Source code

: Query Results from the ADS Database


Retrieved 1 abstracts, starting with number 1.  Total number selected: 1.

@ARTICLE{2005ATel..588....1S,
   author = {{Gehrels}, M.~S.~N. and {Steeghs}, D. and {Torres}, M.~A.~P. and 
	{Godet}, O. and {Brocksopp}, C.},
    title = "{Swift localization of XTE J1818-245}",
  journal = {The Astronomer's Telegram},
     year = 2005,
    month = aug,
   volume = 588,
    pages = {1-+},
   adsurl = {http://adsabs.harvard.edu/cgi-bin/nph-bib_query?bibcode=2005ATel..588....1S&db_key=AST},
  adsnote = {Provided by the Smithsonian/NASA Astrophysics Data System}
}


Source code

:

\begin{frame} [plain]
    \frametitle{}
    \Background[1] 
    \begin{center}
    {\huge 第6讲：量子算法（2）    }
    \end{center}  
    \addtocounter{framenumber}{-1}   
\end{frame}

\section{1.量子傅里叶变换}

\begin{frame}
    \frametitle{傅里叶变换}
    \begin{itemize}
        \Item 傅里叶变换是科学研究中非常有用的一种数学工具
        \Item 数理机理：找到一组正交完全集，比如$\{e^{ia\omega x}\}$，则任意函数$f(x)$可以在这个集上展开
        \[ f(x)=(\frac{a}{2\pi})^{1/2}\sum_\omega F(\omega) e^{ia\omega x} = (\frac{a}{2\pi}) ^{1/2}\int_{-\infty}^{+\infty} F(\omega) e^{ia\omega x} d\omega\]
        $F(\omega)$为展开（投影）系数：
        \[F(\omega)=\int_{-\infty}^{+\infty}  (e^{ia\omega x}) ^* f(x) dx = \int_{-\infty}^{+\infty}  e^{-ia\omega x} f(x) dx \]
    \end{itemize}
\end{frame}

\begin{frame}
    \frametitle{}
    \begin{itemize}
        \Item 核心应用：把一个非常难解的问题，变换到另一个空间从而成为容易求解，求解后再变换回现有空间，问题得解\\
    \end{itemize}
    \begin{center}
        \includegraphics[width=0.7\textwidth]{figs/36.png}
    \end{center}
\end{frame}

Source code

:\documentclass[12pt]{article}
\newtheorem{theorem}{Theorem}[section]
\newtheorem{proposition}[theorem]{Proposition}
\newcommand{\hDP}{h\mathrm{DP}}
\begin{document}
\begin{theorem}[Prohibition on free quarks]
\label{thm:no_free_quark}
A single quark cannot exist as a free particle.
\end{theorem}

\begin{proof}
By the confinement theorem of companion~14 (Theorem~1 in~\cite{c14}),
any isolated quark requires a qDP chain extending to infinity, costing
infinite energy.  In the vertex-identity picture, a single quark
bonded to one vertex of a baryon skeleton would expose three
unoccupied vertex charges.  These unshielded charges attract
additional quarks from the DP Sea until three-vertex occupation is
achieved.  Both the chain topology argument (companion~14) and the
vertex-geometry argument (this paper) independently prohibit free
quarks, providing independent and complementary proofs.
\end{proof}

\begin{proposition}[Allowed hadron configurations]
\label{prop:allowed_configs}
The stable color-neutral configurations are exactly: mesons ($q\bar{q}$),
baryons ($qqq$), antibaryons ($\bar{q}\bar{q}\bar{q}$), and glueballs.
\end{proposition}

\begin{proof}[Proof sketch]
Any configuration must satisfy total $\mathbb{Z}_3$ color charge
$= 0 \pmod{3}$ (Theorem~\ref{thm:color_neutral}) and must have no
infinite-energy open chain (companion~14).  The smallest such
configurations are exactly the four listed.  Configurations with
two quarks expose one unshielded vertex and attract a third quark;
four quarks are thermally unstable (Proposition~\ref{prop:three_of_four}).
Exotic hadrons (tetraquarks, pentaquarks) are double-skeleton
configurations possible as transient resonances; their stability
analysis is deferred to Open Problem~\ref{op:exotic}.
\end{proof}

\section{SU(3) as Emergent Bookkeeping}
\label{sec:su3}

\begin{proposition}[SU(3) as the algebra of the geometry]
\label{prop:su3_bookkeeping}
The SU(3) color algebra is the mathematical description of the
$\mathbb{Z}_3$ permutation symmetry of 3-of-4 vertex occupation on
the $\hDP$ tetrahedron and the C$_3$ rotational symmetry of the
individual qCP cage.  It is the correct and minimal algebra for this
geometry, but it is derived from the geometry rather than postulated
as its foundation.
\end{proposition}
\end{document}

Assignment
Print the whole listing exactly as it is.

Task solution
Source code

: Query Results from the ADS Database


Retrieved 1 abstracts, starting with number 1.  Total number selected: 1.

@ARTICLE{2005ATel..588....1S,
   author = {{Gehrels}, M.~S.~N. and {Steeghs}, D. and {Torres}, M.~A.~P. and 
	{Godet}, O. and {Brocksopp}, C.},
    title = "{Swift localization of XTE J1818-245}",
  journal = {The Astronomer's Telegram},
     year = 2005,
    month = aug,
   volume = 588,
    pages = {1-+},
   adsurl = {http://adsabs.harvard.edu/cgi-bin/nph-bib_query?bibcode=2005ATel..588....1S&db_key=AST},
  adsnote = {Provided by the Smithsonian/NASA Astrophysics Data System}
}


Source code

:

\begin{frame} [plain]
    \frametitle{}
    \Background[1] 
    \begin{center}
    {\huge 第6讲：量子算法（2）    }
    \end{center}  
    \addtocounter{framenumber}{-1}   
\end{frame}

\section{1.量子傅里叶变换}

\begin{frame}
    \frametitle{傅里叶变换}
    \begin{itemize}
        \Item 傅里叶变换是科学研究中非常有用的一种数学工具
        \Item 数理机理：找到一组正交完全集，比如$\{e^{ia\omega x}\}$，则任意函数$f(x)$可以在这个集上展开
        \[ f(x)=(\frac{a}{2\pi})^{1/2}\sum_\omega F(\omega) e^{ia\omega x} = (\frac{a}{2\pi}) ^{1/2}\int_{-\infty}^{+\infty} F(\omega) e^{ia\omega x} d\omega\]
        $F(\omega)$为展开（投影）系数：
        \[F(\omega)=\int_{-\infty}^{+\infty}  (e^{ia\omega x}) ^* f(x) dx = \int_{-\infty}^{+\infty}  e^{-ia\omega x} f(x) dx \]
    \end{itemize}
\end{frame}

\begin{frame}
    \frametitle{}
    \begin{itemize}
        \Item 核心应用：把一个非常难解的问题，变换到另一个空间从而成为容易求解，求解后再变换回现有空间，问题得解\\
    \end{itemize}
    \begin{center}
        \includegraphics[width=0.7\textwidth]{figs/36.png}
    \end{center}
\end{frame}

Source code

:\documentclass[12pt]{article}
\newtheorem{theorem}{Theorem}[section]
\newtheorem{proposition}[theorem]{Proposition}
\newcommand{\hDP}{h\mathrm{DP}}
\begin{document}
\begin{theorem}[Prohibition on free quarks]
\label{thm:no_free_quark}
A single quark cannot exist as a free particle.
\end{theorem}

\begin{proof}
By the confinement theorem of companion~14 (Theorem~1 in~\cite{c14}),
any isolated quark requires a qDP chain extending to infinity, costing
infinite energy.  In the vertex-identity picture, a single quark
bonded to one vertex of a baryon skeleton would expose three
unoccupied vertex charges.  These unshielded charges attract
additional quarks from the DP Sea until three-vertex occupation is
achieved.  Both the chain topology argument (companion~14) and the
vertex-geometry argument (this paper) independently prohibit free
quarks, providing independent and complementary proofs.
\end{proof}

\begin{proposition}[Allowed hadron configurations]
\label{prop:allowed_configs}
The stable color-neutral configurations are exactly: mesons ($q\bar{q}$),
baryons ($qqq$), antibaryons ($\bar{q}\bar{q}\bar{q}$), and glueballs.
\end{proposition}

\begin{proof}[Proof sketch]
Any configuration must satisfy total $\mathbb{Z}_3$ color charge
$= 0 \pmod{3}$ (Theorem~\ref{thm:color_neutral}) and must have no
infinite-energy open chain (companion~14).  The smallest such
configurations are exactly the four listed.  Configurations with
two quarks expose one unshielded vertex and attract a third quark;
four quarks are thermally unstable (Proposition~\ref{prop:three_of_four}).
Exotic hadrons (tetraquarks, pentaquarks) are double-skeleton
configurations possible as transient resonances; their stability
analysis is deferred to Open Problem~\ref{op:exotic}.
\end{proof}

\section{SU(3) as Emergent Bookkeeping}
\label{sec:su3}

\begin{proposition}[SU(3) as the algebra of the geometry]
\label{prop:su3_bookkeeping}
The SU(3) color algebra is the mathematical description of the
$\mathbb{Z}_3$ permutation symmetry of 3-of-4 vertex occupation on
the $\hDP$ tetrahedron and the C$_3$ rotational symmetry of the
individual qCP cage.  It is the correct and minimal algebra for this
geometry, but it is derived from the geometry rather than postulated
as its foundation.
\end{proposition}
\end{document}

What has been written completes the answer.